Erdogan Attacks High Rates, Israel's Response, Kosovo's LeaderBy
President vows to sue main opposition CHP head on Gulenists
Turkey criticizes France, Kosovo, Greece on series of disputes
Turkish President Recep Tayyip Erdogan attacked supporters of high interest rates, condemned Israel for its actions in Gaza and reprimanded the leader of Kosovo during a string of speeches Saturday across the capital.
Erdogan berated defenders of high interest rates, which he said are a source of “every evil in an economy,” and that advocates for keeping rates high will answer to him.
“The interest rate is both the mother and the father of the inflation,” Erdogan said in televised remarks in Istanbul on Saturday. “Those who don’t know this, they should. Anyone attempting to act against this would find me facing them.”
Erdogan addressed crowds five times in Istanbul as part of an aggressive campaign ahead of next year’s local, parliamentary and presidential elections that will make the president’s office the center of political power by abolishing the prime ministry. His topics raged from the role of the central bank, to the violence between Israel and Hamas.

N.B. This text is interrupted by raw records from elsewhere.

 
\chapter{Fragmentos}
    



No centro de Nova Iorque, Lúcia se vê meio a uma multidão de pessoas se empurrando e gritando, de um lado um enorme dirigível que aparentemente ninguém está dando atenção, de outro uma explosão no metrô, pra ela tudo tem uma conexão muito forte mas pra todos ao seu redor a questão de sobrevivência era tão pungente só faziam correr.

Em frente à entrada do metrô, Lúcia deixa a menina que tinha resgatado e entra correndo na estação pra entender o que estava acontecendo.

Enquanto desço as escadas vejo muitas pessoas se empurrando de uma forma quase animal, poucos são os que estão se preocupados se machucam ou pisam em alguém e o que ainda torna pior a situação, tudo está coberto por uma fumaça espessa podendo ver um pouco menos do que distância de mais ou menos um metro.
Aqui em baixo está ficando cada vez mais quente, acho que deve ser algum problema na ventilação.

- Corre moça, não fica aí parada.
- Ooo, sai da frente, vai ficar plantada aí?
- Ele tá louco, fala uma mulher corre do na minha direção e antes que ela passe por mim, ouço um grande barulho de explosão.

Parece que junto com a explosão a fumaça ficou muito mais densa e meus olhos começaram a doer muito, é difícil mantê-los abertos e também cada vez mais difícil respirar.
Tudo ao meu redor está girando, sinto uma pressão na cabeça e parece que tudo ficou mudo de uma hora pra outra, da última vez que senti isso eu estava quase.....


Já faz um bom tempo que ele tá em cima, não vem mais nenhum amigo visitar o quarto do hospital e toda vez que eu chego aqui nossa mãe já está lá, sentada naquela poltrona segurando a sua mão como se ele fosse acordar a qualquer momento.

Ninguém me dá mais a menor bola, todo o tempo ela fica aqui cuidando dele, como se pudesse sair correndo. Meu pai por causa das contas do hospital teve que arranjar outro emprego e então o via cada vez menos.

For years, Erdogan has said a key to containing prices is lower interest rates. On Saturday, he blamed financial institutions for lobbying for higher rates, which he said “makes the rich richer and the poor poorer.”
“We should know this as it is, and who is lobbying for it -- the financial institutions. I am saying this openly, the state banks are also involved in this. We will solve this sooner or later,” Erdogan said. Responding to supporters’ calls that he should issue an order about interest rates, he said: “We’re already issuing orders but those orders are not carried out.”
Following the lira’s weeks-long slide against other currencies, which left everyone from TV commentators to columnists and economists fretting about the currency, Erdogan for the first time tried to deflect interest on the topic, in his own way. “What foreign-exchange rate? Down with your foreign exchange rate,” Erdogan said.
Prime Minister Binali Yildirim announced 7.5 billion liras ($1.9 billion) in loans for small businesses on Saturday, further backing the economy’s growth following a 2016 coup attempt by followers of U.S.-based cleric Fethullah Gulen.
Erdogan waged a crackdown on tens of thousands, including workers in every branch of government and leading members of the media, academia and the judiciary since the failed putsch. On Saturday, he said main opposition CHP leader Kemal Kilicdaroglu, who accused him of being the “political leg” of Gulen’s network, will also pay for his remarks in court.
He then said Turkish citizens who are thinking of leaving the country are a “burden” on the country. “Actually, there is need to open an office for them and send them away by paying for their tickets,” he said.
On other topics, Erdogan reprimanded Prime Minister Ramush Haradinaj of Kosovo for dismissing of Interior Minister Flamur Sefaj and Kosovo intelligence agency chief Driton Gashi for extraditing six alleged Turkish coup plotters to Turkey, urging people of Kosovo to punish for protecting Turkey’s political foes.
The president condemned Israel over the use of force in quelling a protest in Gaza.
“Israel is carrying out a massacre in Gaza,” Erdogan said as he condemned the reaction in Gaza on Friday in clashes that resulted in the death of at least 16 Palestinians.
Erdogan’s government has warned France against deploying its troops in Syrian town of Manbij, where Kurdish YPG forces are under threat of advancing Turkish army and Greece against fueling tensions over disputed Aegean islet of Kardak, or Imia in Greek, saying that its sovereignity on the uninhabited rocky islet can’t be questioned.